Specifically, RINA highlighted that there's a development of new aluminium powders for manufacturing processes.

The price of manufactured products is linked to two parameters:

  1. manufacturing/processing techniques;
  2. raw material.

Due to the fact that natural resources are not inexhaustible, many sectors are promoting aluminium recycling, resulting to economic, environmental and social advantages. The recycled aluminium saves energy and time, money and natural resources. In the meantime, it provides jobs and helps to pay for community services that make life better for millions of people.

Mainly, many use aluminium powder as alternative killing agents in stainless steel production or for the development of refractories. The base is a high-purity metal or alloy. This is then melted and atomised within enclosures consisting of gas or plasma atomisers to obtain the desired product.

Therefore, RINA aspires to explore additional sources to produce aluminium powder for use in additive manufacturing and other industrial technologies and also steel processing.


The final product should be ideal-to-use in high tech areas, keeping in mind that demand for aluminium in these fields is growing by an average of 5–7% annually.
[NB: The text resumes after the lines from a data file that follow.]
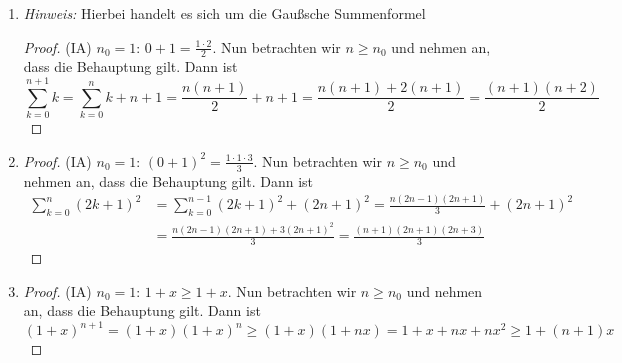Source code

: \documentclass[12pt]{exam}
\begin{document}
\begin{questions}
\begin{solution}
\begin{enumerate}
\begin{proof}
			\[\sum\limits_{k=0}^{n} 3^k = \sum\limits_{k=0}^{n-1}3^k+3^n= \frac{3^n-1}{2}+3^n=\frac{2\cdot 3^n+3^n-1}{2}=\frac{3^{n+1}-1}{2}
			\]
		\end{proof}
		\item {\it Hinweis:} Hierbei handelt es sich um die Gaußsche Summenformel
		\begin{proof}
			(IA) $n_0=1$: $0+1=\frac{1\cdot2}{2}$\checkmark. Nun betrachten wir $n\geq n_0$ und nehmen an, dass die Behauptung gilt. Dann ist
			\[\sum\limits_{k=0}^{n+1} k=\sum\limits_{k=0}^{n}k+n+1=\frac{n(n+1)}{2}+n+1=\frac{n(n+1)+2(n+1)}{2}=\frac{(n+1)(n+2)}{2}
			\]
		\end{proof}
		\item \begin{proof}
			(IA) $n_0=1$: $(0+1)^2=\frac{1\cdot1\cdot3}{3}$\checkmark. Nun betrachten wir $n\geq n_0$ und nehmen an, dass die Behauptung gilt. Dann ist
			\begin{align*}
				\sum\limits_{k=0}^{n} (2k+1)^2&=\sum\limits_{k=0}^{n-1} (2k+1)^2+(2n+1)^2=\frac{n(2n-1)(2n+1)}{3}+(2n+1)^2\\
				&=\frac{n(2n-1)(2n+1)+3(2n+1)^2}{3}=\frac{(n+1)(2n+1)(2n+3)}{3}
			\end{align*}
		\end{proof}
		\item \begin{proof}
			(IA) $n_0=1$: $1+x\geq 1+x$\checkmark. Nun betrachten wir $n\geq n_0$ und nehmen an, dass die Behauptung gilt. Dann ist
			\[(1+x)^{n+1}=(1+x)(1+x)^n\ge (1+x)(1+nx)=1+x+nx+nx^2\geq 1+(n+1)x
			\]
		\end{proof}
	\end{enumerate}
\end{solution}




\end{questions}
\end{document}
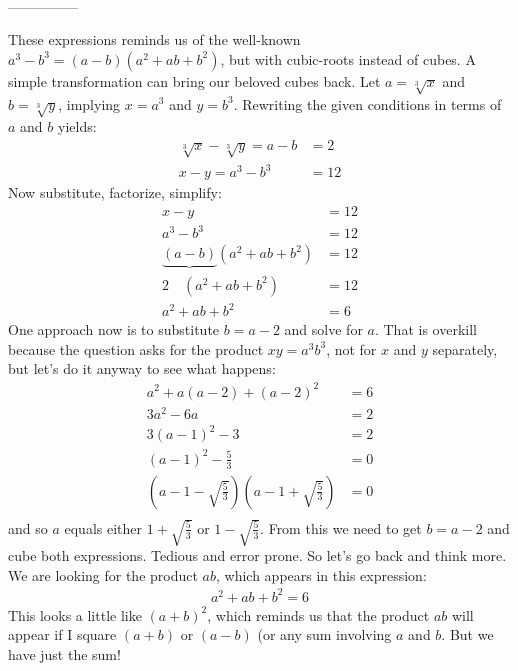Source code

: \documentclass[12pt]{article}
\begin{document}
\begin{minipage}[b]{\linewidth}
\fbox{\phantom{ANSWER}}\\
\mbox{---------------}\\
\fbox{\phantom{ANSWER}}
\end{minipage}

\begin{answer}
These expressions reminds us of the well-known $a^3-b^3=(a-b)(a^2+ab+b^2)$, but with cubic-roots instead of cubes. A simple transformation can bring our beloved cubes back. Let $a=\sqrt[3]{x}$ and $b=\sqrt[3]{y}$, implying $x=a^3$ and $y=b^3$. Rewriting the given conditions in terms of $a$ and $b$ yields:
\begin{align*}
\sqrt[3]{x} - \sqrt[3]{y} = a - b & = 2 \\
x - y = a^3 - b^3 & = 12 
\end{align*}
Now substitute, factorize, simplify:
\begin{align*}
x - y 
  & = 12 \\
a^3 - b^3 
  & = 12 \\ 
\underbrace{(a-b)}(a^2 + ab + b^2) 
  & = 12 \\
2 \quad (a^2 + ab + b^2) 
  & = 12 \\
a^2 + ab + b^2
  & = 6
\end{align*}
One approach now is to substitute $b=a-2$ and solve for $a$. That is overkill because the question asks for the product $xy=a^3b^3$, not for $x$ and $y$ separately, but let's do it anyway to see what happens:
\begin{align*}
a^2 + a(a-2) + (a-2)^2 & = 6 \\
3a^2 - 6a & = 2 \\ 
3(a-1)^2 - 3 & = 2\\
(a-1)^2 - \frac{5}{3} & = 0\\
\left(a-1-\sqrt{\frac{5}{3}}\right) \left(a-1+\sqrt{\frac{5}{3}}\right) & = 0\\
\end{align*}
and so $a$ equals either $1+\sqrt{\frac{5}{3}}$ or $1-\sqrt{\frac{5}{3}}$. From this we need to get $b=a-2$ and cube both expressions. Tedious and error prone. So let's go back and think more. We are looking for the product $ab$, which appears in this expression:
\begin{align*}
a^2 + ab + b^2 = 6
\end{align*} 
This looks a little like $(a+b)^2$, which reminds us that the product $ab$ will appear if I square $(a+b)$ or $(a-b)$ (or any sum involving $a$ and $b$. But we have just the sum!

\end{answer}
\end{document}
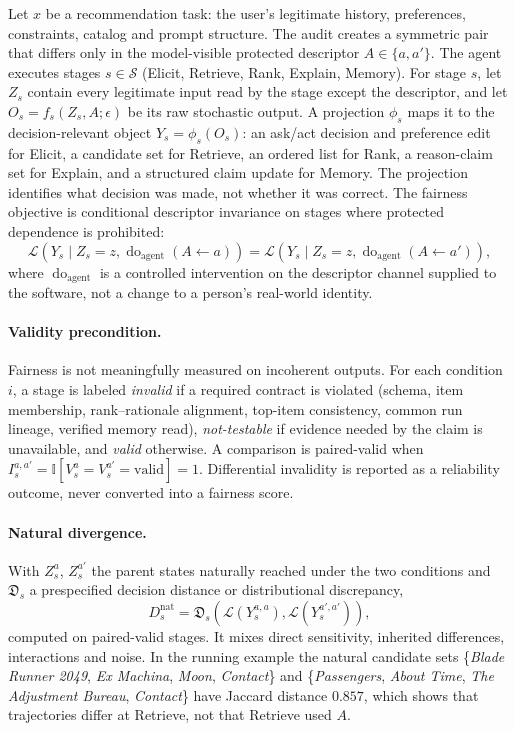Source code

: \documentclass[runningheads]{llncs}
\newcommand{\doagent}{\operatorname{do}_{\mathrm{agent}}}
\newcommand{\Dist}{\mathfrak{D}}
\newcommand{\ind}{\mathbb{I}}
\newcommand{\calS}{\mathcal{S}}
\newcommand{\calL}{\mathcal{L}}
\begin{document}
Let $x$ be a recommendation task: the user's legitimate history, preferences, constraints,
catalog and prompt structure. The audit creates a symmetric pair that differs only in the
model-visible protected descriptor $A\in\{a,a'\}$. The agent executes stages $s\in\calS$
(Elicit, Retrieve, Rank, Explain, Memory). For stage $s$, let $Z_s$ contain every legitimate
input read by the stage except the descriptor, and let $O_s=f_s(Z_s,A;\epsilon)$ be its raw
stochastic output. A projection $\phi_s$ maps it to the decision-relevant object
$Y_s=\phi_s(O_s)$: an ask/act decision and preference edit for Elicit, a candidate set for
Retrieve, an ordered list for Rank, a reason-claim set for Explain, and a structured claim update
for Memory. The projection identifies what decision was made, not whether it was correct. The
fairness objective is conditional descriptor invariance on stages where protected dependence is
prohibited:
\begin{equation}
\label{eq:goal}
\calL\!\left(Y_s\mid Z_s=z,\doagent(A\leftarrow a)\right)
=
\calL\!\left(Y_s\mid Z_s=z,\doagent(A\leftarrow a')\right),
\end{equation}
where $\doagent$ is a controlled intervention on the descriptor channel supplied to the
software, not a change to a person's real-world identity.

\paragraph{Validity precondition.}
Fairness is not meaningfully measured on incoherent outputs. For each condition $i$, a stage is
labeled \emph{invalid} if a required contract is violated (schema, item membership,
rank--rationale alignment, top-item consistency, common run lineage, verified memory read),
\emph{not-testable} if evidence needed by the claim is unavailable, and \emph{valid} otherwise. A
comparison is paired-valid when $I_s^{a,a'}=\ind[V_s^a=V_s^{a'}=\text{valid}]=1$. Differential
invalidity is reported as a reliability outcome, never converted into a fairness score.

\paragraph{Natural divergence.}
With $Z_s^a$, $Z_s^{a'}$ the parent states naturally reached under the two conditions and
$\Dist_s$ a prespecified decision distance or distributional discrepancy,
\begin{equation}
\label{eq:natural}
D_s^{\mathrm{nat}}=\Dist_s\!\left(\calL(Y_s^{a,a}),\calL(Y_s^{a',a'})\right),
\end{equation}
computed on paired-valid stages. It mixes direct sensitivity, inherited differences,
interactions and noise. In the running example the natural candidate sets
\{\textit{Blade Runner 2049}, \textit{Ex Machina}, \textit{Moon}, \textit{Contact}\} and
\{\textit{Passengers}, \textit{About Time}, \textit{The Adjustment Bureau}, \textit{Contact}\}
have Jaccard distance $0.857$, which shows that trajectories differ at Retrieve, not that
Retrieve used $A$.
\end{document}
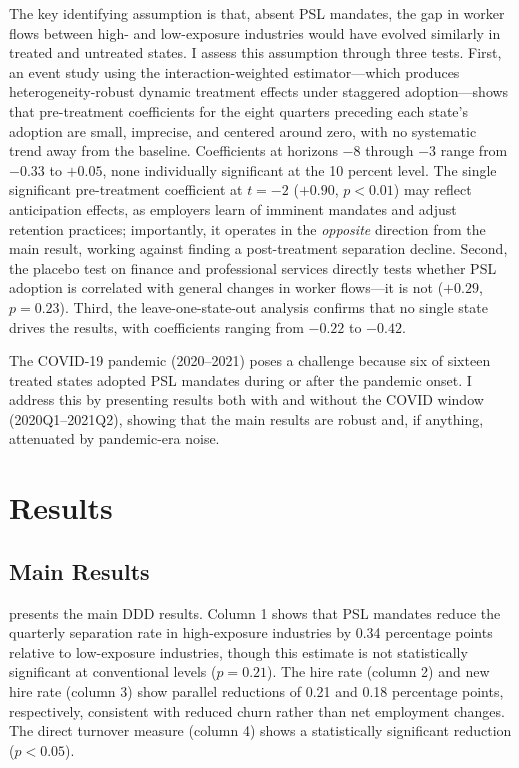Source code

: \documentclass[12pt]{article}
\begin{document}
The key identifying assumption is that, absent PSL mandates, the gap in worker flows between high- and low-exposure industries would have evolved similarly in treated and untreated states. I assess this assumption through three tests. First, an event study using the \citet{sunab2021} interaction-weighted estimator---which produces heterogeneity-robust dynamic treatment effects under staggered adoption---shows that pre-treatment coefficients for the eight quarters preceding each state's adoption are small, imprecise, and centered around zero, with no systematic trend away from the baseline. Coefficients at horizons $-8$ through $-3$ range from $-0.33$ to $+0.05$, none individually significant at the 10 percent level. The single significant pre-treatment coefficient at $t=-2$ ($+0.90$, $p < 0.01$) may reflect anticipation effects, as employers learn of imminent mandates and adjust retention practices; importantly, it operates in the \textit{opposite} direction from the main result, working against finding a post-treatment separation decline. Second, the placebo test on finance and professional services directly tests whether PSL adoption is correlated with general changes in worker flows---it is not ($+0.29$, $p = 0.23$). Third, the leave-one-state-out analysis confirms that no single state drives the results, with coefficients ranging from $-0.22$ to $-0.42$.

The COVID-19 pandemic (2020--2021) poses a challenge because six of sixteen treated states adopted PSL mandates during or after the pandemic onset. I address this by presenting results both with and without the COVID window (2020Q1--2021Q2), showing that the main results are robust and, if anything, attenuated by pandemic-era noise.

\section{Results}

\subsection{Main Results}



 presents the main DDD results. Column 1 shows that PSL mandates reduce the quarterly separation rate in high-exposure industries by 0.34 percentage points relative to low-exposure industries, though this estimate is not statistically significant at conventional levels ($p = 0.21$). The hire rate (column 2) and new hire rate (column 3) show parallel reductions of 0.21 and 0.18 percentage points, respectively, consistent with reduced churn rather than net employment changes. The direct turnover measure (column 4) shows a statistically significant reduction ($p < 0.05$).
\end{document}
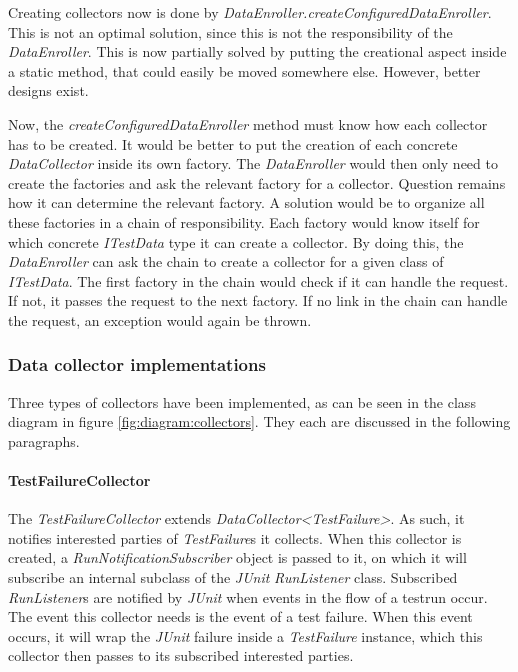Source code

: \documentclass[i2]{oss}
\newcommand{\class}[1]{\emph{#1}}
\newcommand{\method}[1]{\emph{#1}}
\newcommand{\junit}{\emph{JUnit }}
\begin{document}
Creating collectors now is done by \class{DataEnroller.createConfiguredDataEnroller}.
This is not an optimal solution, since this is not the responsibility of the \class{DataEnroller}.
This is now partially solved by putting the creational aspect inside a static method, that could easily be moved somewhere else.
However, better designs exist.

Now, the \method{createConfiguredDataEnroller} method must know how each collector has to be created.
It would be better to put the creation of each concrete \class{DataCollector} inside its own factory.
The \class{DataEnroller} would then only need to create the factories and ask the relevant factory for a collector.
Question remains how it can determine the relevant factory.
A solution would be to organize all these factories in a chain of responsibility.
Each factory would know itself for which concrete \class{ITestData} type it can create a collector.
By doing this, the \class{DataEnroller} can ask the chain to create a collector for a given class of \class{ITestData}.
The first factory in the chain would check if it can handle the request.
If not, it passes the request to the next factory.
If no link in the chain can handle the request, an exception would again be thrown.

\subsubsection{Data collector implementations}

Three types of collectors have been implemented, as can be seen in the class diagram in figure \ref{fig:diagram:collectors}.
They each are discussed in the following paragraphs.

\paragraph{TestFailureCollector}

The \class{TestFailureCollector} extends \class{DataCollector<TestFailure>}.
As such, it notifies interested parties of \class{TestFailure}s it collects.
When this collector is created, a \class{RunNotificationSubscriber} object is passed to it, on which it will subscribe an internal subclass of the \junit \class{RunListener} class.
Subscribed \class{RunListener}s are notified by \junit when events in the flow of a testrun occur.
The event this collector needs is the event of a test failure.
When this event occurs, it will wrap the \junit failure inside a \class{TestFailure} instance, which this collector then passes to its subscribed interested parties.
\end{document}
In its laboratories, RINA will reuse aluminium from urban mining, taking the majority of it from waste and scrap and through a melting process will enable organic material, including food waste and other residues, to be converted to energy sources for the process.

The powders that will come from the above processes, will be analysed and tested. Then, the new powders will be compared to those currently available on the market.

Concluding, what is expected from this process, is a new aluminium alloy extracted from scrap.